今のぺこたんには賛辞の言葉さえ凶器に等しかった。
「い……今さらそんなことを言われたって……チャコもきよポンももういないのに、どうしろって言うんだよ!? 俺にはもう、動画を作ることはできないのに……!! 今さらそんなことを言われたって、何もかも遅いんだよ!!」
ぺこたんはそう叫ぶと、深雪に背を向けて走り出す。
「あ、ぺこたん!!」
雨宮深雪はぺこたんが気になるのか、いつまでもその背中を見つめていた。
だが、さりとて復興現場を放ったらかしにするわけにもいかない。近くでは今も他の《死刑執行人》たちが手分けして瓦礫を撤去している。同じ《死刑執行人》として、それを手伝わないわけにはいかなかった。

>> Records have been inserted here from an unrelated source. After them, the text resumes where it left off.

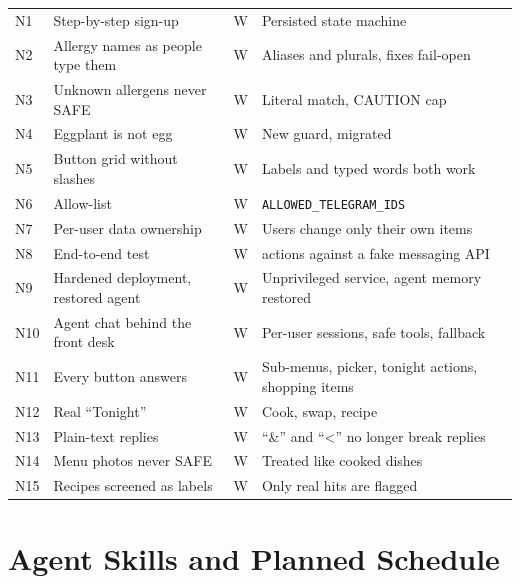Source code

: \documentclass[11pt,a4paper]{article}
\begin{document}
{\begin{longtable}{@{}l >{\raggedright\arraybackslash}p{4.6cm} c >{\raggedright\arraybackslash}p{7.4cm}@{}}
N1 & Step-by-step sign-up & W & Persisted state machine \\
N2 & Allergy names as people type them & W & Aliases and plurals, fixes fail-open \\
N3 & Unknown allergens never SAFE & W & Literal match, CAUTION cap \\
N4 & Eggplant is not egg & W & New guard, migrated \\
N5 & Button grid without slashes & W & Labels and typed words both work \\
N6 & Allow-list & W & \texttt{ALLOWED\_TELEGRAM\_IDS} \\
N7 & Per-user data ownership & W & Users change only their own items \\
N8 & End-to-end test & W & 80 actions against a fake messaging API \\
N9 & Hardened deployment, restored agent & W & Unprivileged service, agent memory restored \\
N10 & Agent chat behind the front desk & W & Per-user sessions, safe tools, fallback \\
N11 & Every button answers & W & Sub-menus, picker, tonight actions, shopping items \\
N12 & Real ``Tonight'' & W & Cook, swap, recipe \\
N13 & Plain-text replies & W & ``\&'' and ``<'' no longer break replies \\
N14 & Menu photos never SAFE & W & Treated like cooked dishes \\
N15 & Recipes screened as labels & W & Only real hits are flagged \\
\bottomrule
\end{longtable}
}

\section{Agent Skills and Planned Schedule}\label{app:skills}
\end{document}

深雪は走り去ったぺこたんを心配そうに見つつも、復興作業に戻るのだった。
一方、ぺこたんは街中を滅茶苦茶に走り抜ける。
瓦礫の山のそばを駆け抜け、未だ煙の燻り続ける焼け落ちた住宅街の中も突っ切って、ひたすらに走り続けた。
今はただ、一人になりたかった。
だが、前もよく見ず走っていたため、とうとう瓦礫に足を取られ派手に転倒する。
よろよろと起き上がったぺこたんは、ついに大声を張り上げた。
言葉などない。獣のような咆哮だ。
溜めに溜め込んでいたものがとうとう爆発してしまったのだ。
周囲を歩いていた人々が何事かと振り返る。だが、そんなことはもはや全く気にならなかった。
ぺこたんは力の限り叫び続けた。
喉が潰れても構わない。
涙や鼻水が溢れ、ドロドロになったとしても構わない。
叫んで叫んで、気が済むまで叫び続けた。